Denielle Elliott will be the guest speaker at the next Tubman Talks event when she presents “The Kemron Cure: Pharmaceutical controversies and Moi’s politics in Kenya, 1989-1993” on Thursday, Feb. 25, at the Harriet Tubman Institute from 2:30 to 4pm.
This paper is part of a series that examines the life’s work of Kenyan scientist Davy Koech. In 1990, at the African AIDS Conference in Kinshasa, Koech announced he and his colleagues had discovered an effective strategy for the management of HIV – a drug they called Kemron.
The results suggested that oral interferon alpha proved effective in treating HIV. The drug was nationalized and politicized by former president Daniel arap Moi (amidst demonstrations demanding multiparty democracy, arrests and deaths) and the media erroneously reported that Kenyan scientists had found a “cure” for AIDS, damaging the scientific reputation of Koech and creating a scientific landscape that was marred by suspicion, corruption and mistrust.
This paper aims to disrupt the ways in which African science and African scientists are imagined by retelling the Kemron story, specifically by examining parts of the story left untold, and by taking seriously contradictions and inconsistencies in the memories and archival record.
The Kemron Cure is a case study that forces us to consider postcolonial anxieties in science and racial tensions in “global” research. It highlights the sociopolitical nature of scientific evidence of clinical trials.
Elliott is a cultural anthropologist specializing in Africanist anthropology, the politics of medicine, and the social study of science and technology.

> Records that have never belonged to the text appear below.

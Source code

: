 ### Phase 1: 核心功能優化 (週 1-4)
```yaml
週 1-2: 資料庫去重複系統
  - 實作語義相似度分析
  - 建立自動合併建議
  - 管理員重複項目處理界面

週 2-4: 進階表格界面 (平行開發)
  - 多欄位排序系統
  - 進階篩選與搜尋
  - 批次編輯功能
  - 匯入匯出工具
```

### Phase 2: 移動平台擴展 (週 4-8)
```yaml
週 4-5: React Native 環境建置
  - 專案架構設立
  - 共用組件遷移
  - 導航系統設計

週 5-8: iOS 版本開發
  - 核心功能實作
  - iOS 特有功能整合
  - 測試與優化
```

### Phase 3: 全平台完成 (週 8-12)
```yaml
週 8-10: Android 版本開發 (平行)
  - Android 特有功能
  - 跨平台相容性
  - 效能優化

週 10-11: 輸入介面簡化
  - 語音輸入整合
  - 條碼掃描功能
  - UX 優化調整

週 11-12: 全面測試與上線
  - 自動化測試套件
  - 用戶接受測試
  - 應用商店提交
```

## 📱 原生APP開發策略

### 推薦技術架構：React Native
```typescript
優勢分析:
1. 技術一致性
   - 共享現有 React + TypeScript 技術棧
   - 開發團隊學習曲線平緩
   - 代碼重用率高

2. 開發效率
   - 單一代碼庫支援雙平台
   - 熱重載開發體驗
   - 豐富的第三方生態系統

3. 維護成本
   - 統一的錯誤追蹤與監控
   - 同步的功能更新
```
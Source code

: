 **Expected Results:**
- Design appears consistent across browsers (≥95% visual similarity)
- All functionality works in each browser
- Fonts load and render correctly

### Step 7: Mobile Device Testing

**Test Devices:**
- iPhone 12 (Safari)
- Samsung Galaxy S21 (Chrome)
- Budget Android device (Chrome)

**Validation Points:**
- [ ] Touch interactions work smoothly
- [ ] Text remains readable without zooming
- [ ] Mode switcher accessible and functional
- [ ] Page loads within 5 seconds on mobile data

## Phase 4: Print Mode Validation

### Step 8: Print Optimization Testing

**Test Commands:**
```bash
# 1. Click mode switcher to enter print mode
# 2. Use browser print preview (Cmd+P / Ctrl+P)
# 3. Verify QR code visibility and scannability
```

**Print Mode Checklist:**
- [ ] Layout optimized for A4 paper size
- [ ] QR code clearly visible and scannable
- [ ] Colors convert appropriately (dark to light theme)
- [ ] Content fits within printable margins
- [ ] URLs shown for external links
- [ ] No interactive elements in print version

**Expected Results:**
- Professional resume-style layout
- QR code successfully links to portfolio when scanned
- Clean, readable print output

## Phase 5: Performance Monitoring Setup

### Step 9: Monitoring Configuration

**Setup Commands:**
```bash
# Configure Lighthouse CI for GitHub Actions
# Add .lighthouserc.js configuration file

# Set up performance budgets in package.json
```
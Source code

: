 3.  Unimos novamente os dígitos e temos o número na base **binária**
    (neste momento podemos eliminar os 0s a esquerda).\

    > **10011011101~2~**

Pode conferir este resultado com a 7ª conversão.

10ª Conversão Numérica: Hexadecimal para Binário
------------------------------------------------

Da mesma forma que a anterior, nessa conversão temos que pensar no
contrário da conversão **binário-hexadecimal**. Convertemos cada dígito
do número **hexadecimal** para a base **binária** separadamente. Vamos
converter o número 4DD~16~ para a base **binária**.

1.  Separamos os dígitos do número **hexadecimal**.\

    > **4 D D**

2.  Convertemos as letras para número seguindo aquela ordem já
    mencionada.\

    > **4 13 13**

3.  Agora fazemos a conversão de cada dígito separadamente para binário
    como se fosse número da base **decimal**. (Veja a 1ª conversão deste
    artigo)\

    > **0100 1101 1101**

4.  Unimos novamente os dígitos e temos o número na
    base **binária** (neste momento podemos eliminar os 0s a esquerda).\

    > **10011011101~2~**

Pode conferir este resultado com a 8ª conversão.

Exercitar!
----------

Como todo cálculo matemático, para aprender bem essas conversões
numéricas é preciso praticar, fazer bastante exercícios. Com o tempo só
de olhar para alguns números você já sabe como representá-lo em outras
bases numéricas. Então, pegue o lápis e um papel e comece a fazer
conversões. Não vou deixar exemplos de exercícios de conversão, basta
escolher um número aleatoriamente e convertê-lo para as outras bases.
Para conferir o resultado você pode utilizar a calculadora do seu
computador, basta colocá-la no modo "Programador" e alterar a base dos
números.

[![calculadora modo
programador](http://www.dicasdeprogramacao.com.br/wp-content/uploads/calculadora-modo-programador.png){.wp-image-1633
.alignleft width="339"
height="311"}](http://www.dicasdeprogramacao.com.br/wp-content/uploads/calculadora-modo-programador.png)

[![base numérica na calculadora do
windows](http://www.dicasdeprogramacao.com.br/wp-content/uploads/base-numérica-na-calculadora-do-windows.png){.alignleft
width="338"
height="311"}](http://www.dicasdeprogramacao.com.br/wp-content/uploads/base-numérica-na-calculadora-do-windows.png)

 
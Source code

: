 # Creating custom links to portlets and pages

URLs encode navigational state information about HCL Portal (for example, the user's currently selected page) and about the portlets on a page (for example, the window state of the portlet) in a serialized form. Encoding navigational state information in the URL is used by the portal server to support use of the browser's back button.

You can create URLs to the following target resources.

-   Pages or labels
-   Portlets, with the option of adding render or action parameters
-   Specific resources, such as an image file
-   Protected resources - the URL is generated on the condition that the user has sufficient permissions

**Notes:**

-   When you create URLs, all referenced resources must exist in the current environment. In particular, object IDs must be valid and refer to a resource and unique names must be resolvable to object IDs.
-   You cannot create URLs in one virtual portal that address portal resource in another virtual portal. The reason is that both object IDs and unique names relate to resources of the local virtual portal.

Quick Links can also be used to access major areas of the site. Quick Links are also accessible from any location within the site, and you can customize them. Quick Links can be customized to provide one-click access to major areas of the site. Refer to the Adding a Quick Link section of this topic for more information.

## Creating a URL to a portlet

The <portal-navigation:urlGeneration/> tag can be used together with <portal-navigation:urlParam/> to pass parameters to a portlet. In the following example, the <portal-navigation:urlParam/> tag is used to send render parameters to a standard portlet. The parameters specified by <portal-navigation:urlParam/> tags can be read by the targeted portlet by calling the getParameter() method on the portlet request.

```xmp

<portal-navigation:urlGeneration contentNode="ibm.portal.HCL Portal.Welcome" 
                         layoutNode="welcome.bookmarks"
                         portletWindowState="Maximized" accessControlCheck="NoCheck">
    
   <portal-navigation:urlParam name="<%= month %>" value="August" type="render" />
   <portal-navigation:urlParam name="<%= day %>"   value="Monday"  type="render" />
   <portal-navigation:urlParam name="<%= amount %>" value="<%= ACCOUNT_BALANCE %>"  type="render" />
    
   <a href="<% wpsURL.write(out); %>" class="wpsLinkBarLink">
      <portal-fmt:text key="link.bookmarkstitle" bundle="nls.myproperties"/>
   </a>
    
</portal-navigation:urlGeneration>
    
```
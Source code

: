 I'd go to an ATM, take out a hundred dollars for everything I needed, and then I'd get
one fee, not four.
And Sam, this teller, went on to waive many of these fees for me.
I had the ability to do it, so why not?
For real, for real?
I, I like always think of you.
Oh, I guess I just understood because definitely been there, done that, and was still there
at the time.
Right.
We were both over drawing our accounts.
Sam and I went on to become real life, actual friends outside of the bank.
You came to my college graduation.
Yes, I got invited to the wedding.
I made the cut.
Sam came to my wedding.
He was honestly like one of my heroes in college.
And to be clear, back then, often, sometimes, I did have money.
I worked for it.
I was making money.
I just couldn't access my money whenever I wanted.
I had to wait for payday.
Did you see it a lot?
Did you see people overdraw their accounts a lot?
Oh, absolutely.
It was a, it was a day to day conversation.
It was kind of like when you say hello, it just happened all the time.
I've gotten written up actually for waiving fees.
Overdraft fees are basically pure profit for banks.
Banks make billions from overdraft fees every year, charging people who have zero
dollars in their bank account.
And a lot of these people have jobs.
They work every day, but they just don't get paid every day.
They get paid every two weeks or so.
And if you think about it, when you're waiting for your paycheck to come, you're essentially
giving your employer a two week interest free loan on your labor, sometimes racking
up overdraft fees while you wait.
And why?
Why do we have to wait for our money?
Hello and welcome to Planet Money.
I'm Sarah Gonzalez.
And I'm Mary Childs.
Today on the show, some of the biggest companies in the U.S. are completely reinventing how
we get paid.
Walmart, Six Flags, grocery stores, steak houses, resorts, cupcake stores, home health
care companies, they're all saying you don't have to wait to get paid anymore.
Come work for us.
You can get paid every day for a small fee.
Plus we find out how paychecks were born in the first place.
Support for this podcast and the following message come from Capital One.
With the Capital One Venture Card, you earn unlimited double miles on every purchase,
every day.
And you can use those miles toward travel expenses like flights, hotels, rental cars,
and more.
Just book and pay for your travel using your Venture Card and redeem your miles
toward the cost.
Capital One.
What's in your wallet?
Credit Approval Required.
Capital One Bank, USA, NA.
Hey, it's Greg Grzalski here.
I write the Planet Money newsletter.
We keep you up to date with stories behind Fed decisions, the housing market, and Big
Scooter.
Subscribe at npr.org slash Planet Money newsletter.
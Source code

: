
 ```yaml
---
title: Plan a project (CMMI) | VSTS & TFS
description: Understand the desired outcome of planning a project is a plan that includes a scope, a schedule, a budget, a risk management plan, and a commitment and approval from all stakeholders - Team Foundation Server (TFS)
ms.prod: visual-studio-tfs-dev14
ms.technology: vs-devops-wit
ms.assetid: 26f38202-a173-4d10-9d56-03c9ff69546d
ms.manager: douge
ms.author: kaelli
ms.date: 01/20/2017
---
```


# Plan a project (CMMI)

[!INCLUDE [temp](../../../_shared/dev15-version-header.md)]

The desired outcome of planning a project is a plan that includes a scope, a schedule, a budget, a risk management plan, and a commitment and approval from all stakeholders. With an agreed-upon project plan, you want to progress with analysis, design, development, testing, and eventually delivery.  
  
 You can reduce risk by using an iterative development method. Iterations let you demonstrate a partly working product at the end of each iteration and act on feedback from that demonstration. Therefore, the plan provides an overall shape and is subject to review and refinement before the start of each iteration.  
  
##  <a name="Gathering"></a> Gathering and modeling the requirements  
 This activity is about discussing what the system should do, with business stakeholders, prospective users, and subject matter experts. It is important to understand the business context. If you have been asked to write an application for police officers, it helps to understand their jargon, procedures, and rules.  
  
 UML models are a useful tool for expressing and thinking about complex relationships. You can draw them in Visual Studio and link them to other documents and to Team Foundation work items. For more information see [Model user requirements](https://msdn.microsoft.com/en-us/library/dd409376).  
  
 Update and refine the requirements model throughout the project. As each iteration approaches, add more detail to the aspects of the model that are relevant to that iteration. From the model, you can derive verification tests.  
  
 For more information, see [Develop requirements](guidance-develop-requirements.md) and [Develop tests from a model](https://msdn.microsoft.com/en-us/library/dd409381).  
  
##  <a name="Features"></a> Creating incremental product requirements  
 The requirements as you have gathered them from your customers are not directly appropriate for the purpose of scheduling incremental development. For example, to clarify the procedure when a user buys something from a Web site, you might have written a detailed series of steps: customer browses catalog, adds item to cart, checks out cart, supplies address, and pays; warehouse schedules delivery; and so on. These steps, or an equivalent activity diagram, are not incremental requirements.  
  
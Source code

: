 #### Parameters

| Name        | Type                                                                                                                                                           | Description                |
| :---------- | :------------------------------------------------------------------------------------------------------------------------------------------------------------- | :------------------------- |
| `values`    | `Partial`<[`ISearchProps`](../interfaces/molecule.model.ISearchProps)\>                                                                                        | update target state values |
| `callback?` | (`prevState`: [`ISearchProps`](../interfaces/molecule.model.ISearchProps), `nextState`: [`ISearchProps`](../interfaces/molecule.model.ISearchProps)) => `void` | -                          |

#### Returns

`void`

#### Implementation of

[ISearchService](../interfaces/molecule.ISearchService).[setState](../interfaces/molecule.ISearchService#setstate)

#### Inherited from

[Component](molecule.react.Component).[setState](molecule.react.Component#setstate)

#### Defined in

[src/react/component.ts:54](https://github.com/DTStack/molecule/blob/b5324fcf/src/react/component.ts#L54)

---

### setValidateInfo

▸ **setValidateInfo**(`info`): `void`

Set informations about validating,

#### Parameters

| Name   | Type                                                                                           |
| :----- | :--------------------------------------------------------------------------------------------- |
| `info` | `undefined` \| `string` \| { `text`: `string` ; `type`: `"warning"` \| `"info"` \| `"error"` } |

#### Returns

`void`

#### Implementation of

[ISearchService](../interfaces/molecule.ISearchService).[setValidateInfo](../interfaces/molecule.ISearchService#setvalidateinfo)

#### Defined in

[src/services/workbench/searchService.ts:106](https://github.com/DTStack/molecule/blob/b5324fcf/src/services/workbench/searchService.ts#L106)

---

Her work at York U explores the intersections of govermentality, spatiality and therapeutic technologies in East Africa
She is currently working on two related projects: a social history of Koech and his contribution to nation-building in postcolonial East Africa; and a collaborative project exploring the KEMRI 6 court case in Nairobi – a project that examines the entanglements of constitutional reform, transnational medical networks, the politics of race and precarious labour.
She is a founding member of the Centre for Imaginative Ethnography, an interdisciplinary cyber-collective dedicated to new scholarship fusing visual, literary and performing arts, social theory and ethnographic research.